I was just going through my photos using Picasa and I found this pic. This is a picture of some of my favorite foods. My mouth is watering just thinking of them. Yum! I took this picture at the Bread Basket restaurant in Newton, Kansas. I highly recommend their "German" Buffet on Friday and Saturday evenings, where you can dine on delicious German/Russian Mennonite dishes like these. Perhaps you would like an explanation of the menu? (Let me just warn you that there are no standardized spellings of Mennonite foods, because Plattdeutsch, the low German dialect my grandparents and other ancestors spoke, was not a written language until the late 1900s.)
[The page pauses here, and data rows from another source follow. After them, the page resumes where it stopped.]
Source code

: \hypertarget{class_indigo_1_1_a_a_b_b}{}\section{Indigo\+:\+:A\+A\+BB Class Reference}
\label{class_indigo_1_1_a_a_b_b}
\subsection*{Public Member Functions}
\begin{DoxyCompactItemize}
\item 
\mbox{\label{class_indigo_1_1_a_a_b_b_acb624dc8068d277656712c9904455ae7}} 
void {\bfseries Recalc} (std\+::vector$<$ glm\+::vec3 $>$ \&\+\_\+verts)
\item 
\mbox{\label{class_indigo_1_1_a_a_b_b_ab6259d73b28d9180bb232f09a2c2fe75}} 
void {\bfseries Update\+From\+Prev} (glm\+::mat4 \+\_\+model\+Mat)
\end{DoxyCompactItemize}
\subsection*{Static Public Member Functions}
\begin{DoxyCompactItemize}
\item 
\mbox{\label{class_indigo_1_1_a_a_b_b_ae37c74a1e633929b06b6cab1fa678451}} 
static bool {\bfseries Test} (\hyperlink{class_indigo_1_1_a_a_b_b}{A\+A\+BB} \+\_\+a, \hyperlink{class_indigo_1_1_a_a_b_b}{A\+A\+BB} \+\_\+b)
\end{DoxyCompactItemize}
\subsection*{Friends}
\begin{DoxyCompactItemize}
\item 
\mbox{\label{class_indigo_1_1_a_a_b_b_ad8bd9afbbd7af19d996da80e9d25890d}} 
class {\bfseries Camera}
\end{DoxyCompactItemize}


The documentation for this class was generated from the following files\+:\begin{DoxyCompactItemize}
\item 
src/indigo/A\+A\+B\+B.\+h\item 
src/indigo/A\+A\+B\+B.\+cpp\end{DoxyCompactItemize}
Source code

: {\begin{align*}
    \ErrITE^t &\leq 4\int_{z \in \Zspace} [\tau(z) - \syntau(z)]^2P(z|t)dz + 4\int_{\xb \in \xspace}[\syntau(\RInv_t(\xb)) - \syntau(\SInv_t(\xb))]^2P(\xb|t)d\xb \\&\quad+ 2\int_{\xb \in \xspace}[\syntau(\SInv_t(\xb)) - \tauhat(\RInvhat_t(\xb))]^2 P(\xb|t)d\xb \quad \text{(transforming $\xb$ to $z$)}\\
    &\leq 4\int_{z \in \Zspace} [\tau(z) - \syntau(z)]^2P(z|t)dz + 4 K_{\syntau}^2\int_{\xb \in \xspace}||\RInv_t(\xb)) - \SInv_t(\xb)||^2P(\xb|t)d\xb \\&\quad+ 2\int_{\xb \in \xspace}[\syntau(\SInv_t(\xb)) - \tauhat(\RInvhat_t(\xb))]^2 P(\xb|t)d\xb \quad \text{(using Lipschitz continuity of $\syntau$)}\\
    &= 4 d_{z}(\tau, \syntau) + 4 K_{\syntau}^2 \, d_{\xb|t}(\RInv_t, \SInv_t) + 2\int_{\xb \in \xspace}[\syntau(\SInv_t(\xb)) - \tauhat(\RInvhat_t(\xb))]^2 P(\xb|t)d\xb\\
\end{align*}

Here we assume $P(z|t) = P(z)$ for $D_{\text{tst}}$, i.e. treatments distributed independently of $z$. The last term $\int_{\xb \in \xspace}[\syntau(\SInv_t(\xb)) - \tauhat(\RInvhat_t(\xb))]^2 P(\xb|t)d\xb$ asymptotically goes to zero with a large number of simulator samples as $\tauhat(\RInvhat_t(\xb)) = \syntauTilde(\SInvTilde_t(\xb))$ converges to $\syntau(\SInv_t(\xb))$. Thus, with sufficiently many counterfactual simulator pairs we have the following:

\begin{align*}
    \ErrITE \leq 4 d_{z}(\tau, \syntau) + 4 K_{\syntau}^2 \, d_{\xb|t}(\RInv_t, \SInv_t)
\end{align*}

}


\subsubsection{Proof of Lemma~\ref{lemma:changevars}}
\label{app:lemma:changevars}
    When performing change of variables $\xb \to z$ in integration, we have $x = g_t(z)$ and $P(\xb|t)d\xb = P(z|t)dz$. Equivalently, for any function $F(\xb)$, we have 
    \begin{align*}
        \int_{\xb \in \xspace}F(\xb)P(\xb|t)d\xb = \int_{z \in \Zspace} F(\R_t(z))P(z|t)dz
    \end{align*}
On the dinner plate, there are verenike, "German" sausage, and cucumbers in a creamy sauce. Verenike (pronounced vah-reh-nih-kuh) is a dish derived from the Ukrainian varenyky, but Mennonites always make it with a cottage-cheese filling wrapped in dough like a pierogi or ravioli, boiled and then fried, and then topped with a cream gravy with diced ham. I think it might be an aquired taste, but I adore it. "German" sausage is what Kansans call the Mennonite version of a pork sausage flavored with salt, pepper, and a bit of garlic and smoked. It comes as a several foot long cylinder that is coiled against itself and is often cooked in a crock-pot without any water added, or it is baked like a roast. It is very mild and porky and I buy pounds and pounds of it frozen and hoard it for days when I need some comfort food. Cucumbers with a dill-cream sauce fit in well with traditional Mennonite food--rich in dairy.
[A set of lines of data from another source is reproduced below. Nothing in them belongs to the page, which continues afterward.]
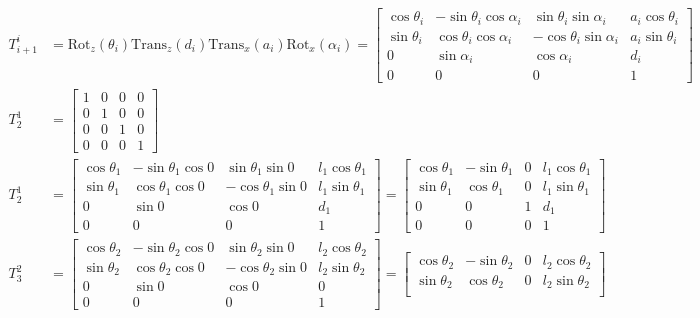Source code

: \documentclass[10pt]{article}
\begin{document}
\begin{enumerate}
	\begin{align*}
		T_{i+1}^i &= \text{Rot}_z(\theta_i) \text{Trans}_z(d_i) \text{Trans}_x(a_i) \text{Rot}_x(\alpha_i) = \begin{bmatrix}
		\cos\theta_i & -\sin\theta_i \cos\alpha_i &\sin\theta_i \sin\alpha_i & a_i \cos\theta_i \\
		\sin\theta_i & \cos\theta_i \cos\alpha_i & -\cos\theta_i \sin\alpha_i & a_i \sin\theta_i \\
		0 & \sin\alpha_i & \cos\alpha_i & d_i \\
		0 & 0 & 0 & 1
		\end{bmatrix}
		\\
		T_{2}^1 &= \begin{bmatrix}
		1 & 0 & 0 & 0 \\
		0 & 1 & 0 & 0 \\
		0 & 0 & 1 & 0 \\
		0 & 0 & 0 & 1
		\end{bmatrix}
		\\
		T_{2}^1 &= \begin{bmatrix}
		\cos\theta_1 & -\sin\theta_1 \cos 0 &\sin\theta_1 \sin 0 & l_1 \cos\theta_1 \\
		\sin\theta_1 & \cos\theta_1 \cos 0 & -\cos\theta_1 \sin 0 & l_1 \sin\theta_1 \\
		0 & \sin 0 & \cos 0 & d_1 \\
		0 & 0 & 0 & 1
		\end{bmatrix} = \begin{bmatrix}
		\cos\theta_1 & -\sin\theta_1 & 0 & l_1 \cos\theta_1 \\
		\sin\theta_1 & \cos\theta_1 & 0 & l_1 \sin\theta_1 \\
		0 & 0 & 1 & d_1 \\
		0 & 0 & 0 & 1
		\end{bmatrix}
		\\
		T_{3}^2 &= \begin{bmatrix}
		\cos\theta_2 & -\sin\theta_2 \cos 0 &\sin\theta_2 \sin 0 & l_2 \cos\theta_2 \\
		\sin\theta_2 & \cos\theta_2 \cos 0  & -\cos\theta_2 \sin 0 & l_2 \sin\theta_2 \\
		0 & \sin 0 & \cos 0 & 0 \\
		0 & 0 & 0 & 1
		\end{bmatrix} = \begin{bmatrix}
		\cos\theta_2 & -\sin\theta_2 & 0 & l_2 \cos\theta_2 \\
		\sin\theta_2 & \cos\theta_2 & 0 & l_2 \sin\theta_2 \\

\end{bmatrix}
\end{align*}
\end{enumerate}
\end{document}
In the soup bowl on the right is my favorite soup--green bean soup. My grandma made it a lot in the winter and it reminds me of her. It starts with a ham broth to which green beans and ham chunks and summer savory are added, it cooks until hot and flavors are mingled, and then it is finished off with cream. Many Eastern Europeans make soup like this. In the soup bowl above that is Mennonite-style borscht, which never contains beets, but instead has cabbage, potatoes, meat, onions, spices, and maybe tomatoes.
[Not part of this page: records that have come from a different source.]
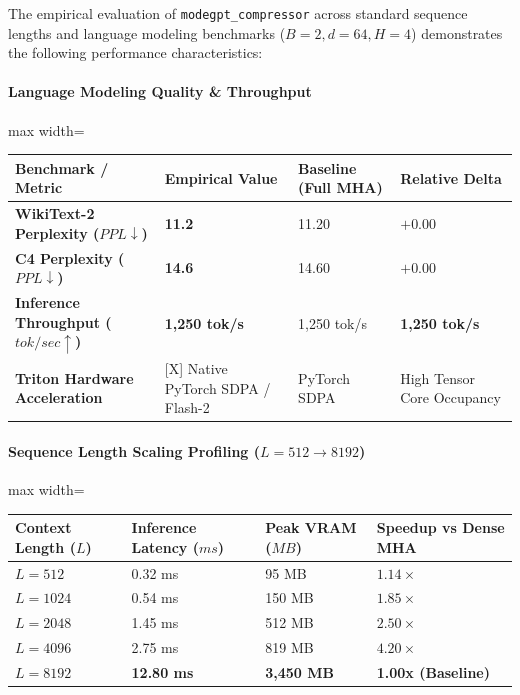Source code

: The empirical evaluation of \texttt{modegpt\_compressor} across standard sequence lengths and language modeling benchmarks ($B=2, d=64, H=4$) demonstrates the following performance characteristics:

\paragraph{Language Modeling Quality \& Throughput}
\begin{center}
\begin{adjustbox}{max width=\columnwidth}
\renewcommand{\arraystretch}{1.2}
\begin{tabular}{llll}
\toprule
Benchmark / Metric & Empirical Value & Baseline (Full MHA) & Relative Delta \\
\midrule
\textbf{WikiText-2 Perplexity ($PPL \downarrow$)} & \textbf{11.2} & 11.20 & $+0.00$ \\
\textbf{C4 Perplexity ($PPL \downarrow$)} & \textbf{14.6} & 14.60 & $+0.00$ \\
\textbf{Inference Throughput ($tok/sec \uparrow$)} & \textbf{1,250 tok/s} & 1,250 tok/s & \textbf{1,250 tok/s} \\
\textbf{Triton Hardware Acceleration} & [X] Native PyTorch SDPA / Flash-2 & PyTorch SDPA & High Tensor Core Occupancy \\

\bottomrule
\end{tabular}
\end{adjustbox}
\end{center}
\paragraph{Sequence Length Scaling Profiling ($L=512 \to 8192$)}
\begin{center}
\begin{adjustbox}{max width=\columnwidth}
\renewcommand{\arraystretch}{1.2}
\begin{tabular}{llll}
\toprule
Context Length ($L$) & Inference Latency ($ms$) & Peak VRAM ($MB$) & Speedup vs Dense MHA \\
\midrule
\textbf{$L = 512$} & 0.32 ms & 95 MB & $1.14\times$ \\
\textbf{$L = 1024$} & 0.54 ms & 150 MB & $1.85\times$ \\
\textbf{$L = 2048$} & 1.45 ms & 512 MB & $2.50\times$ \\
\textbf{$L = 4096$} & 2.75 ms & 819 MB & $4.20\times$ \\
\textbf{$L = 8192$} & \textbf{12.80 ms} & \textbf{3,450 MB} & \textbf{1.00x (Baseline)} \\


\bottomrule
\end{tabular}
\end{adjustbox}
\end{center}

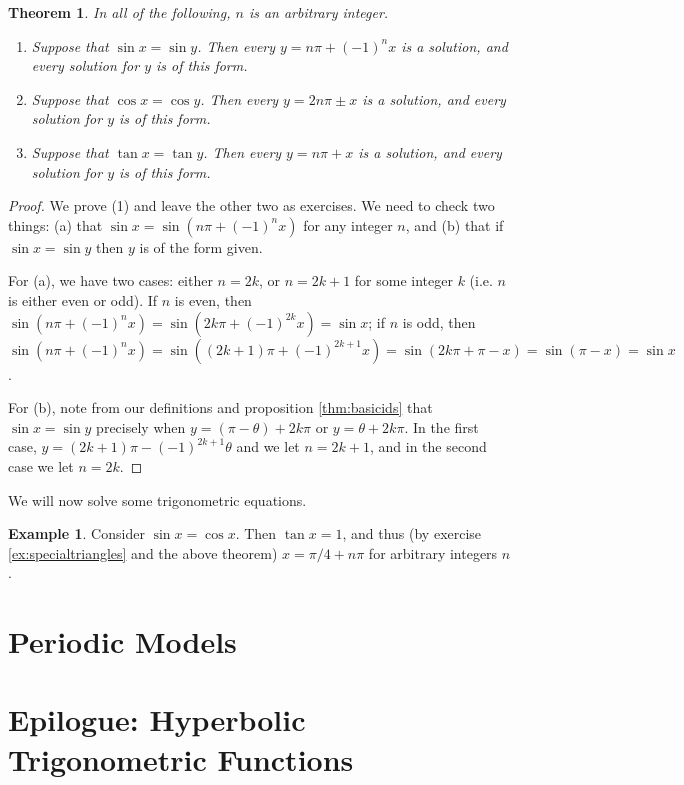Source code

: \documentclass[a4paper,leqno]{article}
\numberwithin{equation}{section}
\newtheorem{thm}[equation]{Theorem}
\theoremstyle{definition}
\newtheorem{ex}[equation]{Example}
\theoremstyle{remark}
\begin{document}
\begin{thm}\leavevmode
  In all of the following, $n $ is an arbitrary integer.
  \begin{enumerate}
    \item Suppose that $ \sin x = \sin y $. Then every $ y = n\pi + (-1)^n x $ is a solution, and every solution for $ y $ is of this form.
    \item Suppose that $ \cos x = \cos y $. Then every $ y = 2n\pi \pm x $ is a solution, and every solution for $ y $ is of this form.
    \item Suppose that $ \tan x = \tan y $. Then every $ y = n\pi + x $ is a solution, and every solution for $ y $ is of this form.
  \end{enumerate}
\end{thm}
\begin{proof}
  We prove (1) and leave the other two as exercises. We need to check two things: (a) that $ \sin x = \sin (n\pi + (-1)^n x) $ for any integer $ n $,
  and (b) that if $ \sin x = \sin y $ then $ y $ is of the form given.

  For (a), we have two cases: either $ n = 2k $, or $ n = 2k + 1 $ for some integer $ k $ (i.e. $ n $ is either even or odd). If $ n $ is
  even, then $ \sin(n\pi + (-1)^n x) = \sin(2k\pi + (-1)^{2k} x) = \sin x $; if $ n $ is odd,
  then $ \sin(n\pi + (-1)^n x) = \sin((2k + 1)\pi + (-1)^{2k + 1}x) = \sin(2k\pi + \pi - x) = \sin(\pi - x) = \sin x $.

  For (b), note from our definitions and proposition \ref{thm:basicids} that $ \sin x = \sin y $ precisely when $ y = (\pi - \theta) + 2k\pi $
  or $ y = \theta + 2k\pi $. In the first case, $ y = (2k + 1)\pi - (-1)^{2k + 1} \theta $ and we let $ n = 2k + 1 $, and in the second case
  we let $ n = 2k $.
\end{proof}

We will now solve some trigonometric equations.
\begin{ex}
  Consider $ \sin x = \cos x $. Then $ \tan x = 1 $, and thus (by exercise \ref{ex:specialtriangles} and the above theorem) $ x = \pi/4 + n\pi $
  for arbitrary integers $ n $.
\end{ex}

\section{Periodic Models}

\section{Epilogue: Hyperbolic Trigonometric Functions}
\end{document}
Cherry Moos (pronounced mose) is in the bowl on the left. When I describe it as cherry soup, people say, "Ew, gross." If I describe it as cherry pudding, people say, "Yum." It can be thin and runny and hot or thick and cold, but it always has cherries, water, sugar, and cream. How can you go wrong with a combo like that?
Last but not least, we move to the small plate which has zwiebach (pronounced zwee-bock by almost everyone, or tvay-bock if you are a purist). This is a wheat roll made with lots of fat, which could be butter, lard, margarine (yuck!), coconut oil (I used that when John couldn't eat dairy), or any other yummy form of grease. Proper etiquette states that zwiebach must not be spread with butter, for fear of insulting the hostess by insinuating that she didn't use enough butter when making her zwiebach. As in the picture, the two halves of the bun are pulled apart and spread with jelly or jam--a local specialty is sand hill plum jelly--and then squished back together. Zwiebach may also be made into a sandwich with lunch meat and sliced cheese and served at faspa, which is a traditional Mennonite light lunch.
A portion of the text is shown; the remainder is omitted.